#### PROBLEM TO WORK ON:
Below are the records; copy exactly the stretch from the line containing "h9 & \raggedright Monetary model [spi]" through the line containing "h9 & \raggedright Monetary model, UIP deviations [svmr]", both ends included, and nothing else.

━━ TASK DATA

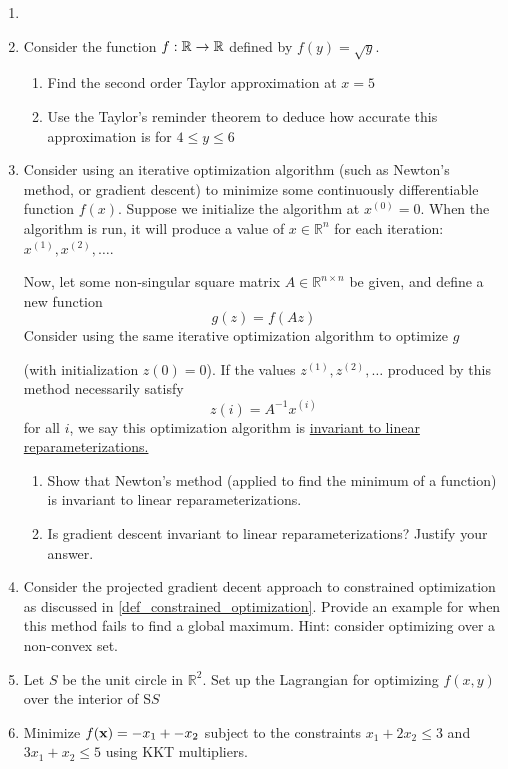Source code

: \begin{enumerate}
    \item 
    \item Consider the function $f: \R \to \R$ defined by $f(y) = \sqrt{y}$. 
    \begin{enumerate}
        \item Find the second order Taylor approximation at $x=5$
        \item Use the Taylor's reminder theorem to deduce how accurate this approximation is for $4 \leq y \leq 6$
    \end{enumerate}
\item Consider using an iterative optimization algorithm (such as Newton’s method, or gradient descent) to minimize some continuously differentiable function $f(x)$. Suppose we initialize the
algorithm at $x^{(0)} = 0$. When the algorithm is run, it will produce a value of $x \in \mathbb R^n$ for each iteration: $ x^{(1)}, x^{(2)}, \ldots$.

Now, let some non-singular square matrix $A \in \mathbb R^{n \times n}$ be given, and define a new function 
$$g(z) = f(Az)$$
Consider using the same iterative optimization algorithm to optimize $g$ 

(with initialization $z(0) = 0$). If the values $z^{(1)},z^{(2)},\ldots$ produced by this method necessarily satisfy
$$z(i) = A^{-1} x^{(i)}$$ for all $i$, we say this optimization algorithm is \underline{invariant to linear reparameterizations.}

\begin{enumerate}
\item Show that Newton’s method (applied to find the minimum of a function) is invariant to linear reparameterizations.
\item Is gradient descent invariant to linear reparameterizations? Justify your answer.
\end{enumerate}

\item Consider the projected gradient decent approach to constrained optimization as discussed in \ref{def_constrained_optimization}. Provide an example for when this method fails to find a global maximum. Hint: consider optimizing over a non-convex set.
\item Let $S$ be the unit circle in $\mathbb R^2$. Set up the Lagrangian for optimizing $f(x,y)$ over the interior of S$S$ 
\item Minimize $f(\vx) = -x_1 + -x_2$ subject to the constraints $x_1 + 2x_2 \leq 3$ and $3x_1 + x_2 \leq 5$ using KKT multipliers. 

\end{enumerate}


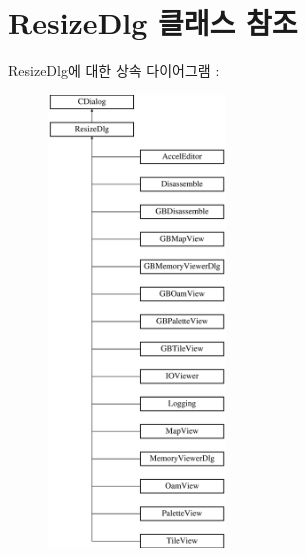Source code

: \hypertarget{class_resize_dlg}{}\section{Resize\+Dlg 클래스 참조}
\label{class_resize_dlg}
Resize\+Dlg에 대한 상속 다이어그램 \+: \begin{figure}[H]
\begin{center}
\leavevmode
\includegraphics[height=12.000000cm]{class_resize_dlg}
\end{center}
\end{figure}
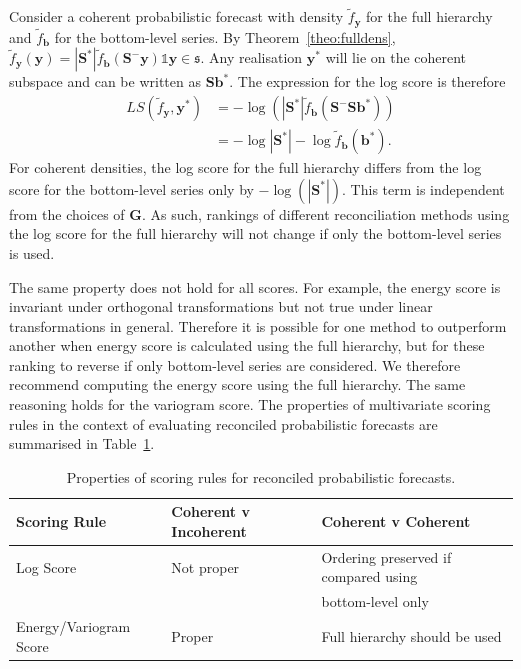 \documentclass[12pt]{article}
\theoremstyle{definition}
\begin{document}
Consider a coherent probabilistic forecast with density $\tilde{f}_{\bm{y}}$ for the full hierarchy and $\tilde{f}_{\bm{b}}$ for the bottom-level series. By Theorem~\ref{theo:fulldens}, $\tilde{f}_{\bm{y}}(\bm{y})=|\bm{S}^*|\tilde{f}_{\bm{b}}(\bm{S}^-\bm{y})\mathbb{1}{\bm{y}\in\mathfrak{s}}$.  Any realisation $\bm{y}^*$ will lie on the coherent subspace and can be written as $\bm{S}\bm{b}^*$.  The expression for the log score is therefore
\begin{align}
LS(\tilde{f}_{\bm y},\bm{y}^*)&=-\log\left(|\bm{S}^*|\tilde{f}_{\bm{b}}(\bm{S}^-\bm{S}\bm{b}^*)\right)\nonumber\\
&=-\log|\bm{S}^*|-\log \tilde{f}_{\bm{b}}(\bm{b}^*).\nonumber
\end{align}
For coherent densities, the log score for the full hierarchy differs from the log score for the bottom-level series only by $-\log(|\bm{S}^*|)$. This term is independent from the choices of ${\bm G}$. As such, rankings of different reconciliation methods using the log score for the full hierarchy will not change if only the bottom-level series is used.

The same property does not hold for all scores. For example, the energy score is invariant under orthogonal transformations \citep{Szekely2013,Gneiting2007} but not true under linear transformations in general. Therefore it is possible for one method to outperform another when energy score is calculated using the full hierarchy, but for these ranking to reverse if only bottom-level series are considered.  We therefore recommend computing the energy score using the full hierarchy.  The same reasoning holds for the variogram score.  The properties of multivariate scoring rules in the context of evaluating reconciled probabilistic forecasts are summarised in Table~\ref{tab:prop}.

\begin{table}
	\caption{Properties of scoring rules for reconciled probabilistic forecasts.}
	\centering
	\begin{tabular}{lll}\hline
		Scoring Rule& Coherent v Incoherent &Coherent v Coherent\\
		\hline
		Log Score & Not proper & Ordering preserved if compared using\\ &&bottom-level only\\
		Energy/Variogram Score & Proper & Full hierarchy should be used\\
		\hline
	\end{tabular}
	
	\label{tab:prop}
\end{table}
\end{document}
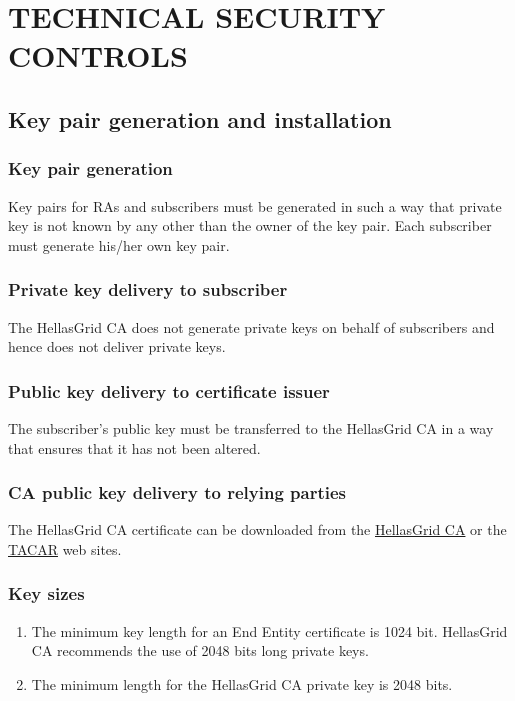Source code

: 
\chapter{TECHNICAL SECURITY CONTROLS}
\section{Key pair generation and installation}
\subsection{Key pair generation}

Key pairs for RAs and subscribers must be generated in such a way that private key is not known by any other than the owner of the key pair. Each subscriber must generate his/her own key pair. 

\subsection{Private key delivery to subscriber}

The HellasGrid CA does not generate private keys on behalf of subscribers and hence does not deliver private keys.

\subsection{Public key delivery to certificate issuer}

The subscriber's public key must be transferred to the HellasGrid CA in a way that ensures that it has not been altered.

\subsection{CA public key delivery to relying parties}

The HellasGrid CA certificate can be downloaded from the \href{http://www.grid.auth.gr/pki/hellasgrid-ca}{HellasGrid CA} or the \href{http://www.tacar.org}{TACAR} web sites.

\subsection{Key sizes}
\begin{enumerate}
\item{The minimum key length for an End Entity certificate is 1024 bit. HellasGrid CA recommends the use of 2048 bits long private keys.}
\item{The minimum length for the HellasGrid CA private key is 2048 bits.}
\end{enumerate}

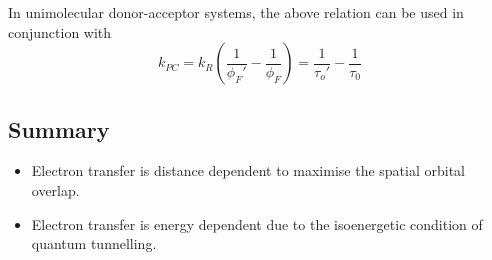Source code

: \documentclass[a4paper]{tufte-handout}
\theoremstyle{definition}
\begin{document}
In unimolecular donor-acceptor systems, the above relation can be used in conjunction with
\begin{equation*}
  k_{PC} = k_R \left( \frac{1}{\phi_F'} - \frac{1}{\phi_F}\right) = \frac{1}{\tau_o'}- \frac{1}{\tau_0}
\end{equation*}

\subsection*{Summary}

\begin{itemize}
  \item Electron transfer is distance dependent to maximise the spatial orbital overlap.
  \item Electron transfer is energy dependent due to the isoenergetic condition of quantum tunnelling.
\end{itemize}



\end{document}
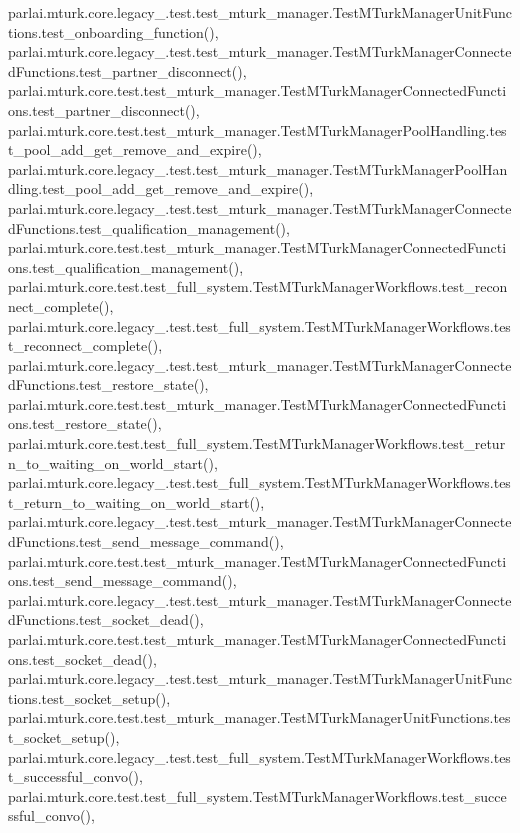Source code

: parlai.\+mturk.\+core.\+legacy\+\_.\+test.\+test\+\_\+mturk\+\_\+manager.\+Test\+M\+Turk\+Manager\+Unit\+Functions.\+test\+\_\+onboarding\+\_\+function(), parlai.\+mturk.\+core.\+legacy\+\_.\+test.\+test\+\_\+mturk\+\_\+manager.\+Test\+M\+Turk\+Manager\+Connected\+Functions.\+test\+\_\+partner\+\_\+disconnect(), parlai.\+mturk.\+core.\+test.\+test\+\_\+mturk\+\_\+manager.\+Test\+M\+Turk\+Manager\+Connected\+Functions.\+test\+\_\+partner\+\_\+disconnect(), parlai.\+mturk.\+core.\+test.\+test\+\_\+mturk\+\_\+manager.\+Test\+M\+Turk\+Manager\+Pool\+Handling.\+test\+\_\+pool\+\_\+add\+\_\+get\+\_\+remove\+\_\+and\+\_\+expire(), parlai.\+mturk.\+core.\+legacy\+\_.\+test.\+test\+\_\+mturk\+\_\+manager.\+Test\+M\+Turk\+Manager\+Pool\+Handling.\+test\+\_\+pool\+\_\+add\+\_\+get\+\_\+remove\+\_\+and\+\_\+expire(), parlai.\+mturk.\+core.\+legacy\+\_.\+test.\+test\+\_\+mturk\+\_\+manager.\+Test\+M\+Turk\+Manager\+Connected\+Functions.\+test\+\_\+qualification\+\_\+management(), parlai.\+mturk.\+core.\+test.\+test\+\_\+mturk\+\_\+manager.\+Test\+M\+Turk\+Manager\+Connected\+Functions.\+test\+\_\+qualification\+\_\+management(), parlai.\+mturk.\+core.\+test.\+test\+\_\+full\+\_\+system.\+Test\+M\+Turk\+Manager\+Workflows.\+test\+\_\+reconnect\+\_\+complete(), parlai.\+mturk.\+core.\+legacy\+\_.\+test.\+test\+\_\+full\+\_\+system.\+Test\+M\+Turk\+Manager\+Workflows.\+test\+\_\+reconnect\+\_\+complete(), parlai.\+mturk.\+core.\+legacy\+\_.\+test.\+test\+\_\+mturk\+\_\+manager.\+Test\+M\+Turk\+Manager\+Connected\+Functions.\+test\+\_\+restore\+\_\+state(), parlai.\+mturk.\+core.\+test.\+test\+\_\+mturk\+\_\+manager.\+Test\+M\+Turk\+Manager\+Connected\+Functions.\+test\+\_\+restore\+\_\+state(), parlai.\+mturk.\+core.\+test.\+test\+\_\+full\+\_\+system.\+Test\+M\+Turk\+Manager\+Workflows.\+test\+\_\+return\+\_\+to\+\_\+waiting\+\_\+on\+\_\+world\+\_\+start(), parlai.\+mturk.\+core.\+legacy\+\_.\+test.\+test\+\_\+full\+\_\+system.\+Test\+M\+Turk\+Manager\+Workflows.\+test\+\_\+return\+\_\+to\+\_\+waiting\+\_\+on\+\_\+world\+\_\+start(), parlai.\+mturk.\+core.\+legacy\+\_.\+test.\+test\+\_\+mturk\+\_\+manager.\+Test\+M\+Turk\+Manager\+Connected\+Functions.\+test\+\_\+send\+\_\+message\+\_\+command(), parlai.\+mturk.\+core.\+test.\+test\+\_\+mturk\+\_\+manager.\+Test\+M\+Turk\+Manager\+Connected\+Functions.\+test\+\_\+send\+\_\+message\+\_\+command(), parlai.\+mturk.\+core.\+legacy\+\_.\+test.\+test\+\_\+mturk\+\_\+manager.\+Test\+M\+Turk\+Manager\+Connected\+Functions.\+test\+\_\+socket\+\_\+dead(), parlai.\+mturk.\+core.\+test.\+test\+\_\+mturk\+\_\+manager.\+Test\+M\+Turk\+Manager\+Connected\+Functions.\+test\+\_\+socket\+\_\+dead(), parlai.\+mturk.\+core.\+legacy\+\_.\+test.\+test\+\_\+mturk\+\_\+manager.\+Test\+M\+Turk\+Manager\+Unit\+Functions.\+test\+\_\+socket\+\_\+setup(), parlai.\+mturk.\+core.\+test.\+test\+\_\+mturk\+\_\+manager.\+Test\+M\+Turk\+Manager\+Unit\+Functions.\+test\+\_\+socket\+\_\+setup(), parlai.\+mturk.\+core.\+legacy\+\_.\+test.\+test\+\_\+full\+\_\+system.\+Test\+M\+Turk\+Manager\+Workflows.\+test\+\_\+successful\+\_\+convo(), parlai.\+mturk.\+core.\+test.\+test\+\_\+full\+\_\+system.\+Test\+M\+Turk\+Manager\+Workflows.\+test\+\_\+successful\+\_\+convo(), 
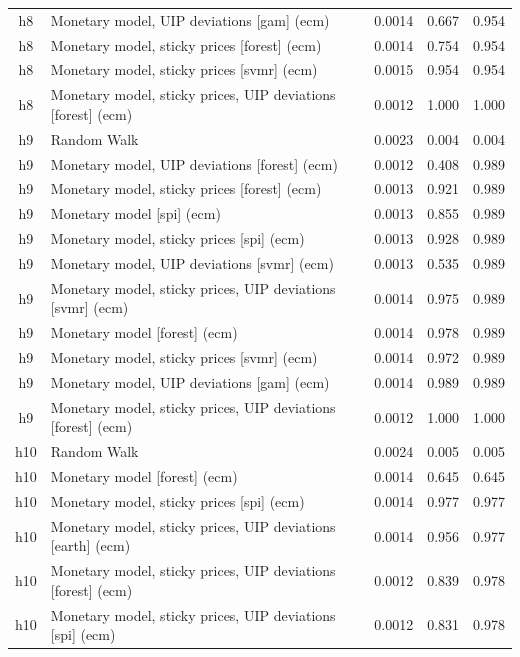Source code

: \begin{ThreePartTable}
\begin{longtable}[t]{cp{5.5cm}ccc}
h8 & \raggedright Monetary model, UIP deviations [gam] (ecm) & 0.0014 & 0.667 & 0.954\\
h8 & \raggedright Monetary model, sticky prices [forest] (ecm) & 0.0014 & 0.754 & 0.954\\
h8 & \raggedright Monetary model, sticky prices [svmr] (ecm) & 0.0015 & 0.954 & 0.954\\
h8 & \raggedright Monetary model, sticky prices, UIP deviations [forest] (ecm) & 0.0012 & 1.000 & 1.000\\
\addlinespace
h9 & \raggedright Random Walk & 0.0023 & 0.004 & 0.004\\
h9 & \raggedright Monetary model, UIP deviations [forest] (ecm) & 0.0012 & 0.408 & 0.989\\
h9 & \raggedright Monetary model, sticky prices [forest] (ecm) & 0.0013 & 0.921 & 0.989\\
h9 & \raggedright Monetary model [spi] (ecm) & 0.0013 & 0.855 & 0.989\\
h9 & \raggedright Monetary model, sticky prices [spi] (ecm) & 0.0013 & 0.928 & 0.989\\
h9 & \raggedright Monetary model, UIP deviations [svmr] (ecm) & 0.0013 & 0.535 & 0.989\\
h9 & \raggedright Monetary model, sticky prices, UIP deviations [svmr] (ecm) & 0.0014 & 0.975 & 0.989\\
h9 & \raggedright Monetary model [forest] (ecm) & 0.0014 & 0.978 & 0.989\\
h9 & \raggedright Monetary model, sticky prices [svmr] (ecm) & 0.0014 & 0.972 & 0.989\\
h9 & \raggedright Monetary model, UIP deviations [gam] (ecm) & 0.0014 & 0.989 & 0.989\\
h9 & \raggedright Monetary model, sticky prices, UIP deviations [forest] (ecm) & 0.0012 & 1.000 & 1.000\\
\addlinespace
h10 & \raggedright Random Walk & 0.0024 & 0.005 & 0.005\\
h10 & \raggedright Monetary model [forest] (ecm) & 0.0014 & 0.645 & 0.645\\
h10 & \raggedright Monetary model, sticky prices [spi] (ecm) & 0.0014 & 0.977 & 0.977\\
h10 & \raggedright Monetary model, sticky prices, UIP deviations [earth] (ecm) & 0.0014 & 0.956 & 0.977\\
h10 & \raggedright Monetary model, sticky prices, UIP deviations [forest] (ecm) & 0.0012 & 0.839 & 0.978\\
h10 & \raggedright Monetary model, sticky prices, UIP deviations [spi] (ecm) & 0.0012 & 0.831 & 0.978\\

\end{longtable}
\end{ThreePartTable}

━━━━

#### EXPECTED OUTPUT:
h9 & \raggedright Monetary model [spi] (ecm) & 0.0013 & 0.855 & 0.989\\
h9 & \raggedright Monetary model, sticky prices [spi] (ecm) & 0.0013 & 0.928 & 0.989\\
h9 & \raggedright Monetary model, UIP deviations [svmr] (ecm) & 0.0013 & 0.535 & 0.989\\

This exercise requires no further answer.